Go through the records and tally the lines that include the word "Cache". The answer is that total alone.

___

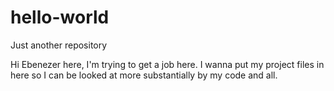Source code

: # hello-world
Just another repository

Hi Ebenezer here, I'm trying to get a job here. I wanna put my project files in here so I can be looked at more substantially by my code and all.
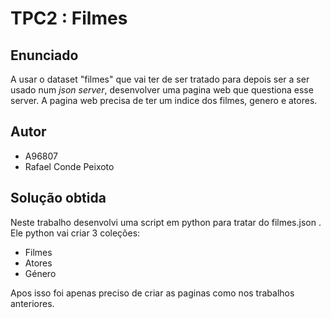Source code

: # TPC2 : Filmes

## Enunciado

A usar o dataset "filmes" que vai ter de ser tratado para depois ser a ser usado num *json server*, desenvolver uma pagina web que questiona esse server. 
A pagina web precisa de ter um indice dos filmes, genero e atores.

## Autor

- A96807
- Rafael Conde Peixoto

## Solução obtida 

Neste trabalho desenvolvi uma script em python para tratar do filmes.json . Ele python vai criar 3 coleções:

- Filmes
- Atores
- Género

Apos isso foi apenas preciso de criar as paginas como nos trabalhos anteriores.


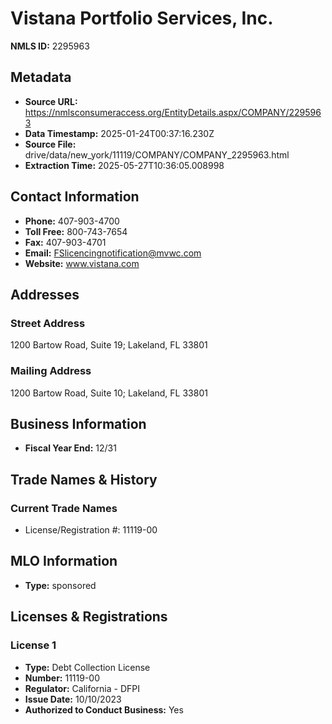 # Vistana Portfolio Services, Inc.

**NMLS ID:** 2295963

## Metadata
- **Source URL:** https://nmlsconsumeraccess.org/EntityDetails.aspx/COMPANY/2295963
- **Data Timestamp:** 2025-01-24T00:37:16.230Z
- **Source File:** drive/data/new_york/11119/COMPANY/COMPANY_2295963.html
- **Extraction Time:** 2025-05-27T10:36:05.008998

## Contact Information
- **Phone:** 407-903-4700
- **Toll Free:** 800-743-7654
- **Fax:** 407-903-4701
- **Email:** FSlicencingnotification@mvwc.com
- **Website:** www.vistana.com

## Addresses
### Street Address
1200 Bartow Road, Suite 19; Lakeland, FL 33801

### Mailing Address
1200 Bartow Road, Suite 10; Lakeland, FL 33801

## Business Information
- **Fiscal Year End:** 12/31

## Trade Names & History
### Current Trade Names
- License/Registration #: 11119-00

## MLO Information
- **Type:** sponsored

## Licenses & Registrations

### License 1
- **Type:** Debt Collection License
- **Number:** 11119-00
- **Regulator:** California - DFPI
- **Issue Date:** 10/10/2023
- **Authorized to Conduct Business:** Yes
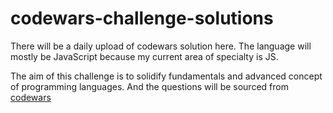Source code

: # codewars-challenge-solutions

There will be a daily upload of codewars solution here. The language will mostly be JavaScript because my current area of specialty is JS. 

The aim of this challenge is to solidify fundamentals and advanced concept of programming languages. And the questions will be sourced from [codewars](https://www.codewars.com)
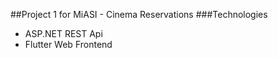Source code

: ##Project 1 for MiASI - Cinema Reservations
###Technologies
- ASP.NET REST Api
- Flutter Web Frontend

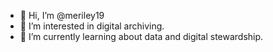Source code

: - 👋 Hi, I’m @meriley19
- 👀 I’m interested in digital archiving.
- 🌱 I’m currently learning about data and digital stewardship. 

<!---
meriley19/meriley19 is a ✨ special ✨ repository because its `README.md` (this file) appears on your GitHub profile.
You can click the Preview link to take a look at your changes.
--->
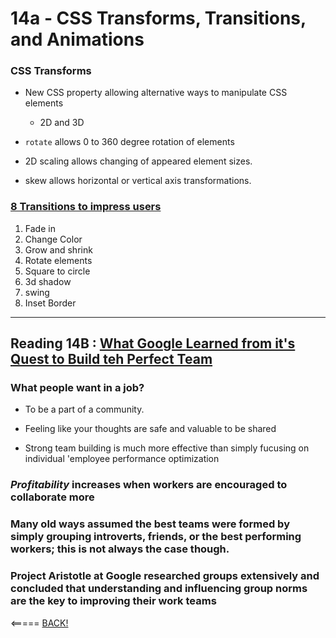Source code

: # 14a - CSS Transforms, Transitions, and Animations

### CSS Transforms

* New CSS property allowing alternative ways to manipulate CSS elements
  * 2D and 3D

* `rotate` allows 0 to 360 degree rotation of elements

* 2D scaling allows changing of appeared element sizes.

* skew allows horizontal or vertical axis transformations.

### [8 Transitions to impress users](https://www.webdesignerdepot.com/2014/05/8-simple-css3-transitions-that-will-wow-your-users)

1. Fade in
2. Change Color
3. Grow and shrink
4. Rotate elements
5. Square to circle
6. 3d shadow
7. swing 
8. Inset Border

---

## Reading 14B : [What Google Learned from it's Quest to Build teh Perfect Team](https://www.nytimes.com/2016/02/28/magazine/what-google-learned-from-its-quest-to-build-the-perfect-team.html)

### What people want in a job?

* To be a part of a community.

* Feeling like your thoughts are safe and valuable to be shared

* Strong team building is much more effective than simply fucusing on individual 'employee performance optimization

### ___Profitability___ increases when workers are encouraged to collaborate more

### Many old ways assumed the best teams were formed by simply grouping introverts, friends, or the best performing workers; this is not always the case though.

### Project Aristotle at Google researched groups extensively and concluded that understanding and influencing group norms are the key to improving their work teams

<===== [BACK!](README.md)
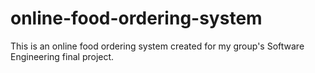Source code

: # online-food-ordering-system
This is an online food ordering system created for my group's Software Engineering final project.
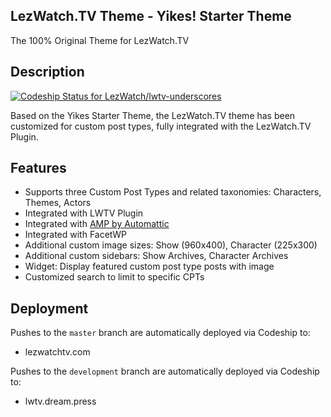 ## LezWatch.TV Theme - Yikes! Starter Theme

The 100% Original Theme for LezWatch.TV

## Description

[ ![Codeship Status for LezWatch/lwtv-underscores](https://app.codeship.com/projects/23254790-5aa1-0135-27f4-1aaa9552a23d/status?branch=master)](https://lezwatchtv.com)

Based on the Yikes Starter Theme, the LezWatch.TV theme has been customized for custom post types, fully integrated with the LezWatch.TV Plugin.

## Features

* Supports three Custom Post Types and related taxonomies: Characters, Themes, Actors
* Integrated with LWTV Plugin
* Integrated with [AMP by Automattic](https://wordpress.org/plugins/amp/)
* Integrated with FacetWP
* Additional custom image sizes: Show (960x400), Character (225x300)
* Additional custom sidebars: Show Archives, Character Archives
* Widget: Display featured custom post type posts with image
* Customized search to limit to specific CPTs

## Deployment

Pushes to the `master` branch are automatically deployed via Codeship to:

* lezwatchtv.com

Pushes to the `development` branch are automatically deployed via Codeship to:

* lwtv.dream.press
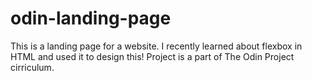 # odin-landing-page
This is a landing page for a website. I recently learned about flexbox in HTML and used it to design this!
Project is a part of The Odin Project cirriculum.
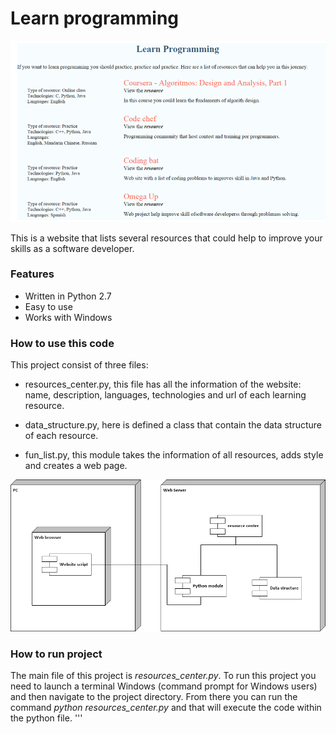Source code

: # Learn programming

![Screenshot](images/learn-programming.png)

This is a website that lists several resources that could help to improve your skills as a software developer. 

### Features

- Written in Python 2.7
- Easy to use
- Works with Windows


### How to use this code

This project consist of three files:

- resources_center.py, this file has all the information of the website:  name, description, languages, technologies and url of each learning resource.

- data_structure.py, here is defined a class that contain the data structure of each resource.

- fun_list.py, this module takes the information of all resources,  adds style and creates a web page. 


![Deployment diagram](images/Resource-website-digrams.png)

### How to run project

The main file of this project is _resources_center.py_. To run this project you need to launch a terminal Windows (command prompt for Windows users) and then navigate to the project directory. From there you can run the command _python resources_center.py_ and that will execute the code within the python file. 
'''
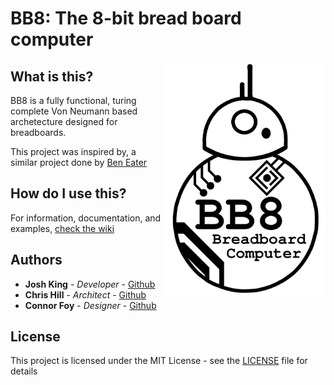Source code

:# BB8: The 8-bit bread board computer

<img align="right" width="257" height="375" src="resources/BB8_ver3.png">

## What is this? ##
BB8 is a fully functional, turing complete Von Neumann based archetecture designed for breadboards.

This project was inspired by, a similar project done by [Ben Eater](https://www.youtube.com/user/eaterbc)

## How do I use this? ##
For information, documentation, and examples, [check the wiki](https://github.com/JoshKing56/8-Bit-Computer/wiki)

## Authors

* **Josh King** - *Developer* - [Github](https://github.com/ridgeontheway)
* **Chris Hill** - *Architect* - [Github](https://github.com/Chris-j-hill)
* **Connor Foy** - *Designer* - [Github](https://github.com/ConorFoy)

## License

This project is licensed under the MIT License - see the [LICENSE](LICENSE) file for details
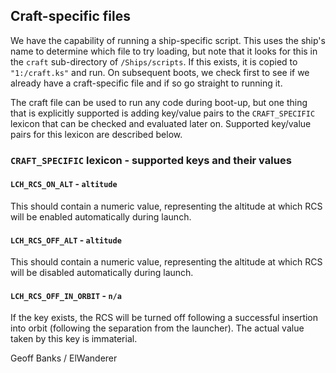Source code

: ## Craft-specific files

We have the capability of running a ship-specific script. This uses the ship's name to determine which file to try loading, but note that it looks for this in the `craft` sub-directory of `/Ships/scripts`. If this exists, it is copied to `"1:/craft.ks"` and run. On subsequent boots, we check first to see if we already have a craft-specific file and if so go straight to running it.

The craft file can be used to run any code during boot-up, but one thing that is explicitly supported is adding key/value pairs to the `CRAFT_SPECIFIC` lexicon that can be checked and evaluated later on. Supported key/value pairs for this lexicon are described below.

### `CRAFT_SPECIFIC` lexicon - supported keys and their values

#### `LCH_RCS_ON_ALT` - `altitude`

This should contain a numeric value, representing the altitude at which RCS will be enabled automatically during launch.

#### `LCH_RCS_OFF_ALT` - `altitude`

This should contain a numeric value, representing the altitude at which RCS will be disabled automatically during launch.

#### `LCH_RCS_OFF_IN_ORBIT` - `n/a`

If the key exists, the RCS will be turned off following a successful insertion into orbit (following the separation from the launcher). The actual value taken by this key is immaterial.

Geoff Banks / ElWanderer
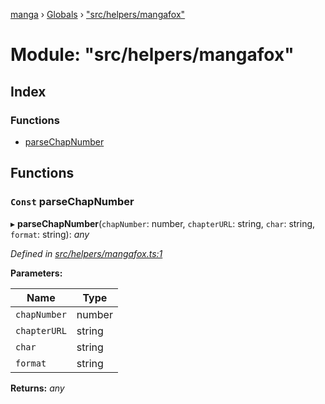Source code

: [manga](../README.md) › [Globals](../globals.md) › ["src/helpers/mangafox"](_src_helpers_mangafox_.md)

# Module: "src/helpers/mangafox"

## Index

### Functions

* [parseChapNumber](_src_helpers_mangafox_.md#const-parsechapnumber)

## Functions

### `Const` parseChapNumber

▸ **parseChapNumber**(`chapNumber`: number, `chapterURL`: string, `char`: string, `format`: string): *any*

*Defined in [src/helpers/mangafox.ts:1](https://github.com/tushar1210/manga-node/blob/a01e945/src/helpers/mangafox.ts#L1)*

**Parameters:**

Name | Type |
------ | ------ |
`chapNumber` | number |
`chapterURL` | string |
`char` | string |
`format` | string |

**Returns:** *any*
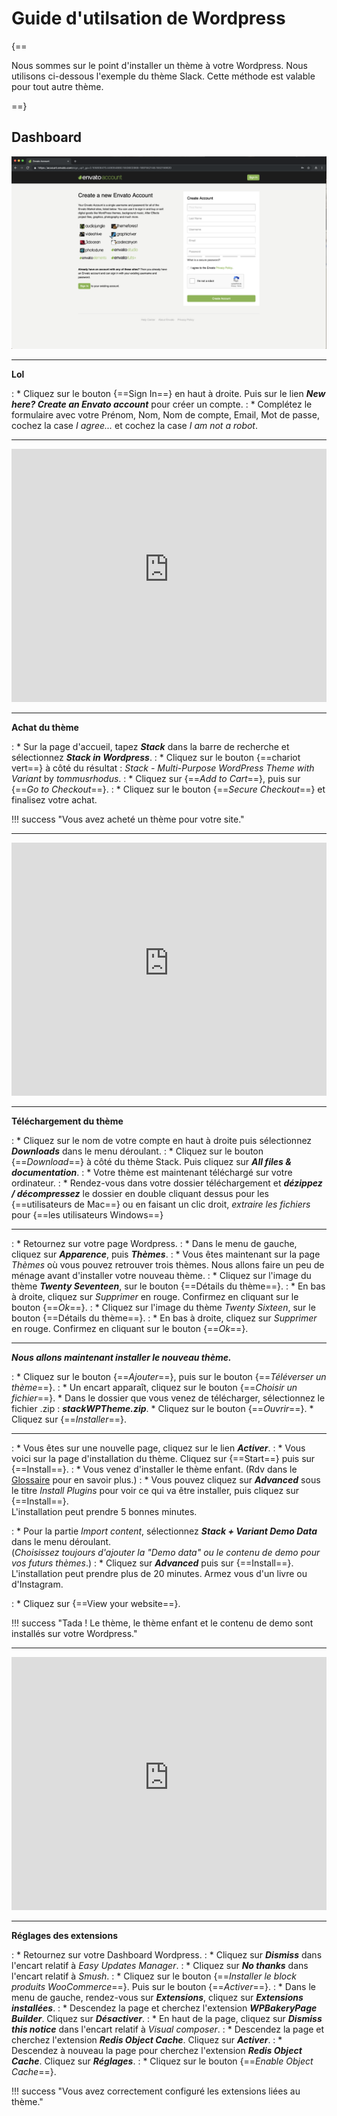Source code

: # Guide d'utilsation de Wordpress

{==

Nous sommes sur le point d'installer un thème à votre Wordpress. Nous utilisons ci-dessous l'exemple du thème Slack. Cette méthode est valable pour tout autre thème.
<!-- Si vous souhaitez faire l'acquisition d'un thème e-commerce ou d'un des thèmes que nous proposons dans cette documentation, vous pouvez également vous rendre directement au module correspondant *lien*. -->

==}

## Dashboard

<p><a href="/assets/images/wp/theme/1.png" target="_blank"><img alt="Runcloud.io" src="/assets/images/wp/theme/1.png"></a></p>

***

**Lol**

:    * Cliquez sur le bouton {==Sign In==} en haut à droite. Puis sur le lien ***New here? Create an Envato account*** pour créer un compte.
:    * Complétez le formulaire avec votre Prénom, Nom, Nom de compte, Email, Mot de passe, cochez la case *I agree...* et cochez la case *I am not a robot*.

***

<iframe width="100%" height="405" src="https://www.youtube-nocookie.com/embed/4Hodw1wZabk?rel=0" frameborder="0" allow="accelerometer; autoplay; encrypted-media; gyroscope; picture-in-picture setPlaybackQuality(hd1080);" allowfullscreen></iframe>

***

**Achat du thème**
 
:    * Sur la page d'accueil, tapez ***Stack*** dans la barre de recherche et sélectionnez ***Stack in Wordpress***.
:    * Cliquez sur le bouton {==chariot vert==} à côté du résultat : *Stack - Multi-Purpose WordPress Theme with Variant* by *tommusrhodus*. 
:    * Cliquez sur {==*Add to Cart*==}, puis sur {==*Go to Checkout*==}.
:    * Cliquez sur le bouton  {==*Secure Checkout*==} et finalisez votre achat.

!!! success "Vous avez acheté un thème pour votre site."

***

<iframe width="100%" height="405" src="https://www.youtube-nocookie.com/embed/VK884Ah4qbk?rel=0" frameborder="0" allow="accelerometer; autoplay; encrypted-media; gyroscope; picture-in-picture setPlaybackQuality(hd1080);" allowfullscreen></iframe>

***

**Téléchargement du thème**

:    * Cliquez sur le nom de votre compte en haut à droite puis sélectionnez ***Downloads*** dans le menu déroulant.
:    * Cliquez sur le bouton {==*Download*==} à côté du thème Stack. Puis cliquez sur ***All files & documentation***.
:    * Votre thème est maintenant téléchargé sur votre ordinateur.
:    * Rendez-vous dans votre dossier téléchargement et ***dézippez / décompressez*** le dossier en double cliquant dessus pour les {==utilisateurs de Mac==} ou en faisant un clic droit, *extraire les fichiers* pour {==les utilisateurs Windows==}

***

:    * Retournez sur votre page Wordpress.
:    * Dans le menu de gauche, cliquez sur ***Apparence***, puis ***Thèmes***.
:    * Vous êtes maintenant sur la page *Thèmes* où vous pouvez retrouver trois thèmes. Nous allons faire un peu de ménage avant d'installer votre nouveau thème.
:    * Cliquez sur l'image du thème ***Twenty Seventeen***, sur le bouton {==Détails du thème==}.
:    * En bas à droite, cliquez sur *Supprimer* en rouge. Confirmez en cliquant sur le bouton {==*Ok*==}.
:    * Cliquez sur l'image du thème *Twenty Sixteen*, sur le bouton {==Détails du thème==}. 
:    * En bas à droite, cliquez sur *Supprimer* en rouge. Confirmez en cliquant sur le bouton {==*Ok*==}.

***

***Nous allons maintenant installer le nouveau thème.***

:    * Cliquez sur le bouton {==*Ajouter*==}, puis sur le bouton {==*Téléverser un thème*==}.
:    * Un encart apparaît, cliquez sur le bouton {==*Choisir un fichier*==}.
        * Dans le dossier que vous venez de télécharger, sélectionnez le fichier .zip : ***stackWPTheme.zip***.
        * Cliquez sur le bouton {==*Ouvrir*==}. 
        * Cliquez sur {==*Installer*==}.

***

:    * Vous êtes sur une nouvelle page, cliquez sur le lien ***Activer***.
:    * Vous voici sur la page d'installation du thème. Cliquez sur {==Start==} puis sur {==Install==}.
:    * Vous venez d'installer le thème enfant. (Rdv dans le <a href="/aide/glossaire/#theme-wordpress-et-theme-enfant" target="_blank">Glossaire</a> pour en savoir plus.)
:    * Vous pouvez cliquez sur ***Advanced*** sous le titre *Install Plugins* pour voir ce qui va être installer, puis cliquez sur {==Install==}.<br>
L'installation peut prendre 5 bonnes minutes.

:    * Pour la partie  *Import content*, sélectionnez ***Stack + Variant Demo Data*** dans le menu déroulant. <br> 
(*Choisissez toujours d'ajouter la "Demo data" ou le contenu de demo pour vos futurs thèmes*.)
:    * Cliquez sur ***Advanced*** puis sur {==Install==}.<br>
L'installation peut prendre plus de 20 minutes. Armez vous d'un livre ou d'Instagram.

:    * Cliquez sur {==View your website==}.

!!! success "Tada ! Le thème, le thème enfant et le contenu de demo sont installés sur votre Wordpress."

***

<iframe width="100%" height="405" src="https://www.youtube-nocookie.com/embed/VK884Ah4qbk?rel=0" frameborder="0" allow="accelerometer; autoplay; encrypted-media; gyroscope; picture-in-picture setPlaybackQuality(hd1080);" allowfullscreen></iframe>

***

**Réglages des extensions**

:    * Retournez sur votre Dashboard Wordpress.
:    * Cliquez sur ***Dismiss*** dans l'encart relatif à *Easy Updates Manager*.
:    * Cliquez sur ***No thanks*** dans l'encart relatif à *Smush*.
:    * Cliquez sur le bouton {==*Installer le block produits WooCommerce*==}. Puis sur le bouton {==*Activer*==}.
:    * Dans le menu de gauche, rendez-vous sur ***Extensions***, cliquez sur ***Extensions installées***.
:    * Descendez la page et cherchez l'extension ***WPBakeryPage Builder***. Cliquez sur ***Désactiver***.
:    * En haut de la page, cliquez sur ***Dismiss this notice*** dans l'encart relatif à *Visual composer*.
:    * Descendez la page et cherchez l'extension ***Redis Object Cache***. Cliquez sur ***Activer***.
:    * Descendez à nouveau la page pour cherchez l'extension ***Redis Object Cache***. Cliquez sur ***Réglages***.
:    * Cliquez sur le bouton {==*Enable Object Cache*==}.

!!! success "Vous avez correctement configuré les extensions liées au thème."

___

• RESPONSE AREA: 3